1. ## Conditional Probability Proof

Hello,

I am new here! Nice forum by the way.

So i have a weird proof to solve there that kind of remind this one but its seems that its quite different, after all.

B, C are mutually exclusive.

And i have to proove this:

P(A | B ∪ C) = [ P(B) * P(A | B) / P(B) + P(C) ] + [ P(C) * P(A | C) / P(B) + P(C) ]

I have tried load of things, but mostly i am doing cycles around.

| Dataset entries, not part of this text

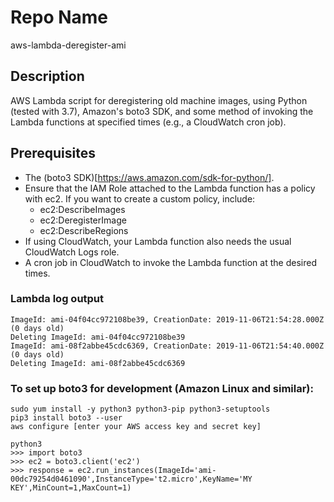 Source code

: Repo Name
=========
aws-lambda-deregister-ami

Description
---------------
AWS Lambda script for deregistering old machine images, using Python (tested with 3.7), Amazon's boto3 SDK, and some method of invoking the Lambda functions at specified times (e.g., a CloudWatch cron job).

Prerequisites
---------------
* The (boto3 SDK)[https://aws.amazon.com/sdk-for-python/].
* Ensure that the IAM Role attached to the Lambda function has a policy with ec2. If you want to create a custom policy, include:
   + ec2:DescribeImages
   + ec2:DeregisterImage
   + ec2:DescribeRegions
* If using CloudWatch, your Lambda function also needs the usual CloudWatch Logs role.
* A cron job in CloudWatch to invoke the Lambda function at the desired times.

### Lambda log output
```
ImageId: ami-04f04cc972108be39, CreationDate: 2019-11-06T21:54:28.000Z (0 days old)
Deleting ImageId: ami-04f04cc972108be39
ImageId: ami-08f2abbe45cdc6369, CreationDate: 2019-11-06T21:54:40.000Z (0 days old)
Deleting ImageId: ami-08f2abbe45cdc6369	
```

### To set up boto3 for development (Amazon Linux and similar):
```
sudo yum install -y python3 python3-pip python3-setuptools
pip3 install boto3 --user
aws configure [enter your AWS access key and secret key]

python3
>>> import boto3
>>> ec2 = boto3.client('ec2')
>>> response = ec2.run_instances(ImageId='ami-00dc79254d0461090',InstanceType='t2.micro',KeyName='MY KEY',MinCount=1,MaxCount=1)
```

I am definatelly missing some keypoint ?

Shoud i try proove it by taking the long part and reach P(A | B ∪ C) , or should i take small part reach the big one?

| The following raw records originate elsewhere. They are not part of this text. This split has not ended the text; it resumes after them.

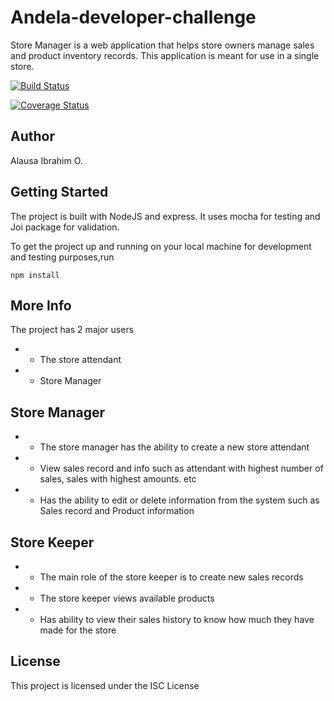 # Andela-developer-challenge
Store Manager is a web application that helps store owners manage sales and product inventory
records. This application is meant for use in a single store.

[![Build Status](https://travis-ci.com/tosinibrahim96/andela-developer-challenge.svg?branch=development)](https://travis-ci.com/tosinibrahim96/andela-developer-challenge)

[![Coverage Status](https://coveralls.io/repos/github/tosinibrahim96/andela-developer-challenge/badge.svg?branch=ch-add-cli-%23161178874)](https://coveralls.io/github/tosinibrahim96/andela-developer-challenge?branch=ch-add-cli-%23161178874)

## Author 
Alausa Ibrahim O.

## Getting Started
The project is built with NodeJS and express. It uses mocha for testing and Joi package for validation.

To get the project up and running on your local machine for development and testing purposes,run 
```
npm install
```

## More Info
The project has 2 major users
* - The store attendant
* - Store Manager

## Store Manager 
* - The store manager has the ability to create a new store attendant
* - View sales record and info such as attendant with highest number of sales, sales with highest amounts. etc
* - Has the ability to edit or delete information from the system such as Sales record and Product information

## Store Keeper
* - The main role of the store keeper is to create new sales records
* - The store keeper views available products
* - Has ability to view their sales history to know how much they have made for the store

## License
This project is licensed under the ISC License
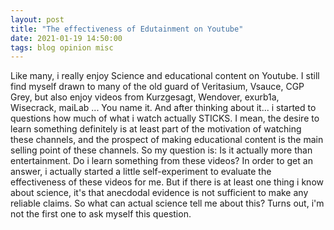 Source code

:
 ```yaml
---
layout: post
title: "The effectiveness of Edutainment on Youtube"
date: 2021-01-19 14:50:00
tags: blog opinion misc
---
```



Like many, i really enjoy Science and educational content on Youtube. I still find myself drawn to many of the old guard of Veritasium, Vsauce, CGP Grey, but also
enjoy videos from Kurzgesagt, Wendover, exurb1a, Wisecrack, maiLab ... You name it. And after thinking about it... i started to questions how much of what i watch actually STICKS.
I mean, the desire to learn something definitely is at least part of the motivation of watching these channels, and the prospect of making educational content is the
main selling point of these channels. So my question is: Is it actually more than entertainment. Do i learn something from these videos? In order to get an answer, i actually started
a little self-experiment to evaluate the effectiveness of these videos for me. But if there is at least one thing i know about science, it's that anecdodal evidence is not
sufficient to make any reliable claims. So what can actual science tell me about this? Turns out, i'm not the first one to ask myself this question.
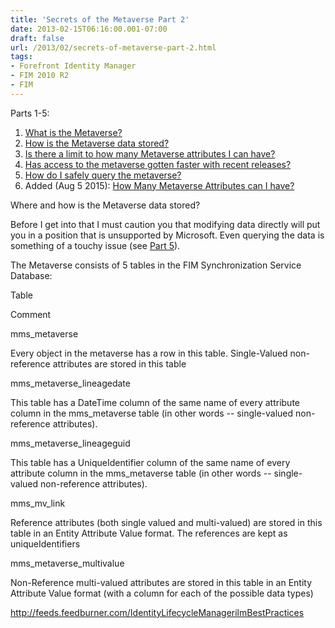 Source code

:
 ```yaml
---
title: 'Secrets of the Metaverse Part 2'
date: 2013-02-15T06:16:00.001-07:00
draft: false
url: /2013/02/secrets-of-metaverse-part-2.html
tags: 
- Forefront Identity Manager
- FIM 2010 R2
- FIM
---
```


Parts 1-5:

1.  [What is the Metaverse?](http://blog.ilmbestpractices.com/2013/02/secrets-of-metaverse-part-1.html)
2.  [How is the Metaverse data stored?](http://blog.ilmbestpractices.com/2013/02/secrets-of-metaverse-part-2.html)
3.  [Is there a limit to how many Metaverse attributes I can have?](http://blog.ilmbestpractices.com/2013/02/secrets-of-metaverse-part-3.html)
4.  [Has access to the metaverse gotten faster with recent releases?](http://blog.ilmbestpractices.com/2013/03/secrets-of-metaverse-part-4.html)
5.  [How do I safely query the metaverse?](http://blog.ilmbestpractices.com/2013/03/secrets-of-metaverse-part-5.html)
6.  Added (Aug 5 2015): [How Many Metaverse Attributes can I have?](http://blog.ilmbestpractices.com/2015/08/how-many-attributes-can-you-have-in.html)

Where and how is the Metaverse data stored?

Before I get into that I must caution you that modifying data directly will put you in a position that is unsupported by Microsoft. Even querying the data is something of a touchy issue (see [Part 5](http://blog.ilmbestpractices.com/2013/03/secrets-of-metaverse-part-5.html)).

The Metaverse consists of 5 tables in the FIM Synchronization Service Database:

Table

Comment

mms\_metaverse

Every object in the metaverse has a row in this table. Single-Valued non-reference attributes are stored in this table

mms\_metaverse\_lineagedate

This table has a DateTime column of the same name of every attribute column in the mms\_metaverse table (in other words -- single-valued non-reference attributes).

mms\_metaverse\_lineageguid

This table has a UniqueIdentifier column of the same name of every attribute column in the mms\_metaverse table (in other words -- single-valued non-reference attributes).

mms\_mv\_link

Reference attributes (both single valued and multi-valued) are stored in this table in an Entity Attribute Value format. The references are kept as uniqueIdentifiers

mms\_metaverse\_multivalue

Non-Reference multi-valued attributes are stored in this table in an Entity Attribute Value format (with a column for each of the possible data types)

http://feeds.feedburner.com/IdentityLifecycleManagerilmBestPractices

Honestly i have tryed both way and nothing absolutely nothing.

On my best attempt i reached this point (by taking the long part trying to reach the 1st part):

P(A∩B) + P(A∩C) / P(B) + P(C) and i cant continue from this point. i mean that if "+" was like "or" i could probably say that

P(A∩B) + P(A∩C) / P(B) + P(C) = P(A∩(B∪C)) / P(B) +P(C) and finish it here (but its wrong)...

Any ideas there ?

2. ## Re: Conditional Probability Proof

Originally Posted by Yonas
And i have to proove this:

P(A | B ∪ C) = [ P(B) * P(A | B) / P(B) + P(C) ] + [ P(C) * P(A | C) / P(B) + P(C) ]
You do know that in the standard order or operations division comes before addition, right?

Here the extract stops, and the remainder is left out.